Open dirkjonker opened 2 years ago
You can kind of do this already:
// my_udf.sqlx
config {
type: "operations",
hasOutput: true,
}
create function ${self()}(x INT64) ...
And then you can reference it:
// my_table.sqlx
config { type: "table" }
select ${ref("my_udf")}(column) from ...
This is a bit of a workaround, but it does mean the UDFs are part of the graph, by storing them as permanent functions inside BigQuery.
This doesn't address your points on unit-testing however!
@lewish thanks, that's really useful!
Now I'm just missing the syntax highlighting and automatic formatting that respects the Javascript in the UDF string ;)
I do get query validation warnings: "Some dependencies don't yet exist in the warehouse". It seems like Dataform doesn't know that the functions exist, even though it can successfully create them. It's just a warning though, so it doesn't block any dependent resources from being created, but it's a false warning which is inconvenient.
Just tried this, but dataform did not recognize the function until it was executed and persisted in the database.
I was looking into this as a data engineer at a company using dbt, who helped develop our dbt tooling and maintain it; this would be a somewhat compelling reason to make a switch from dbt, since dbt also lacks this feature.

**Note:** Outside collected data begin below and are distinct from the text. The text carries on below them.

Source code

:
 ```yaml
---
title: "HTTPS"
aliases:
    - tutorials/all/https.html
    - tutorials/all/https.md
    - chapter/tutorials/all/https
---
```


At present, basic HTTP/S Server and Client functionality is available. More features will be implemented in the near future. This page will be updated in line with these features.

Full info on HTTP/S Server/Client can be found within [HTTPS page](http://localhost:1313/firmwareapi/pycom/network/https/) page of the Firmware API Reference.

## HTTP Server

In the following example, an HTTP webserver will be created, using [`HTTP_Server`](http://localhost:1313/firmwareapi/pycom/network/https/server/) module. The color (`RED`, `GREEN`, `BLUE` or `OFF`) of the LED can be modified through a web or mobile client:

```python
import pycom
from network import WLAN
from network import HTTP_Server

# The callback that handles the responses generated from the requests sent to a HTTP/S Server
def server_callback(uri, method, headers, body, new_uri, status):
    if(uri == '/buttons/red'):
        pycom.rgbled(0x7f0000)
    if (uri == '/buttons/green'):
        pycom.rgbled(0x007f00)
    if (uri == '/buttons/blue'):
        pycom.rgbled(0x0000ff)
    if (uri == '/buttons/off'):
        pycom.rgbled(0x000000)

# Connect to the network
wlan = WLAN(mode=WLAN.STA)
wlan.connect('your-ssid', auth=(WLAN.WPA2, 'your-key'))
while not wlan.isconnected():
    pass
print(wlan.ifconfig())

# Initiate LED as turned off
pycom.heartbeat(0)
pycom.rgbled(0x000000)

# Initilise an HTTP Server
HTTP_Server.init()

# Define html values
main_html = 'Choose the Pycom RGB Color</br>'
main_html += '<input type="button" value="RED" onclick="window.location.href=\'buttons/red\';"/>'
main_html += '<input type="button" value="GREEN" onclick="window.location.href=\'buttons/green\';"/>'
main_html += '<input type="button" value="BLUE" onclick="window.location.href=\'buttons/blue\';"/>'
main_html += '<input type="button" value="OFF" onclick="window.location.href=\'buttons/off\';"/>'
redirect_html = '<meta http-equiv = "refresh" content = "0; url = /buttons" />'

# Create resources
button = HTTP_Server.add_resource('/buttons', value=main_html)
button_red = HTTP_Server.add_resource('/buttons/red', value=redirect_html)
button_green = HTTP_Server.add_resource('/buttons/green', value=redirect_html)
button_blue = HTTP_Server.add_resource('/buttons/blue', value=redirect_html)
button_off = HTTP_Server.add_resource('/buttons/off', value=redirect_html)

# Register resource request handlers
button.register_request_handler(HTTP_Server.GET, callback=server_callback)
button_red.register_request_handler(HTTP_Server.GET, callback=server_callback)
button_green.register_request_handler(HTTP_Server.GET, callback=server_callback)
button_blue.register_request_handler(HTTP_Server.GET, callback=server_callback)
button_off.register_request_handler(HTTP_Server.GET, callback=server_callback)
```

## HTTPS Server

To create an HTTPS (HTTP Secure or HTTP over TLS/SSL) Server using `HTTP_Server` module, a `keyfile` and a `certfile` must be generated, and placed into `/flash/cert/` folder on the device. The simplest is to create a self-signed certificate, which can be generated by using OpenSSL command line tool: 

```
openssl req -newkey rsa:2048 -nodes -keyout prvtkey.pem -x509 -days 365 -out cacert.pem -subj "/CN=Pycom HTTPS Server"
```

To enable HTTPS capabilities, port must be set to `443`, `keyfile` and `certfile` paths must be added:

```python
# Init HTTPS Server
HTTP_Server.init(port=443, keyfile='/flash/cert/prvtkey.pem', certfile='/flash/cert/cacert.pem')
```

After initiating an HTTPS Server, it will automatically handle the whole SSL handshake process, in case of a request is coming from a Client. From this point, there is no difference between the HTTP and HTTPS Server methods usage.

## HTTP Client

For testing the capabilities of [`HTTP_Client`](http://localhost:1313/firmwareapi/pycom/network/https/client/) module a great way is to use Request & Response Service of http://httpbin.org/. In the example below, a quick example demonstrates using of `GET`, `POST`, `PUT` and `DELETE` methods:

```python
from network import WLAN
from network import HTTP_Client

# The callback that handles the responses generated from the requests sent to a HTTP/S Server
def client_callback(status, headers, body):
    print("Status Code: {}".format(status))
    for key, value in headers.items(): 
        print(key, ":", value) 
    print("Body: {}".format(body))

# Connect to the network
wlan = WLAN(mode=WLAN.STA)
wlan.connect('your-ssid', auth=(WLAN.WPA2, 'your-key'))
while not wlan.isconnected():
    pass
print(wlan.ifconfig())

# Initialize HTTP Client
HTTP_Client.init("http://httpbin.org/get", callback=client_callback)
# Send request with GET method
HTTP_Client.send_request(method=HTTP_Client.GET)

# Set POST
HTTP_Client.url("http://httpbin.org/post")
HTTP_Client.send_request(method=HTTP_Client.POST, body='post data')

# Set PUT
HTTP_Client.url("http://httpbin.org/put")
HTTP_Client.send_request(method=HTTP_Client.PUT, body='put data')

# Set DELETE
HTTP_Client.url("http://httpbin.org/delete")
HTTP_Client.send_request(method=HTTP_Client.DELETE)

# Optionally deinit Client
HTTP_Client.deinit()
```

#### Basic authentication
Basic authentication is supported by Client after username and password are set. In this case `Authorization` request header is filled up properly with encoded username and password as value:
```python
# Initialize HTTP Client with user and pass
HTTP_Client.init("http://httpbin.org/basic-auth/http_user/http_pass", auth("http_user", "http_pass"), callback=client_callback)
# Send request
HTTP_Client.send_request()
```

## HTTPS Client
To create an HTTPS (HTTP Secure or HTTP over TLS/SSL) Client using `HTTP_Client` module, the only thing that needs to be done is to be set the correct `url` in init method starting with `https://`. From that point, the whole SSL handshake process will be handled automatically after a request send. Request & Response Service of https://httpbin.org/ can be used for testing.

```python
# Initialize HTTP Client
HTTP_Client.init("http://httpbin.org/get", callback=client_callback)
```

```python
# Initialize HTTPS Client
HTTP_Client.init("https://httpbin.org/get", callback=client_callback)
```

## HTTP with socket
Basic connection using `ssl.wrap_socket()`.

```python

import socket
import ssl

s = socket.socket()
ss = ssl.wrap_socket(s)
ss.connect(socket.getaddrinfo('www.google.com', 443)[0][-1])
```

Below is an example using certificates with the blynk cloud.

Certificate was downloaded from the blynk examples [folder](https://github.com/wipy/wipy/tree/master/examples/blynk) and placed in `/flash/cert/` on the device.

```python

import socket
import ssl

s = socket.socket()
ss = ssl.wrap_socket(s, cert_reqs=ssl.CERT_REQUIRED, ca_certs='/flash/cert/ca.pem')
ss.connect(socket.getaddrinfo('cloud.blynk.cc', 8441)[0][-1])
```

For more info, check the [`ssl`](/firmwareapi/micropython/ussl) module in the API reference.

We use UDFs to share functionality across models. If dataform had first class UDF support and a proper dry run feature (dry running incremental models, for example) it'd be an easy sell to make the switch.
To expand on this, I would love to see some examples of where the functionality of Javascript UDFs can't be achieved without them.
Having logic computed at runtime in BigQuery removes a lot of the benefits of the determinism of a compiled Dataform graph - so I'm trying to understand the motivations of them better.
It would be useful to be able to create User-Defined Functions (UDF) from dataform, and being able to reference them like you reference a table. Right now I create UDFs in the
pre_operations
section, but I don't have syntax highlighting or ability to test it. Also calling the UDFs from a query is a bit hacky now, as you need to fully qualify the function name (project_name.dataset.function_name
) in order to ensure you are calling the right function.Bonus for being able to unit-test Javascript UDFs!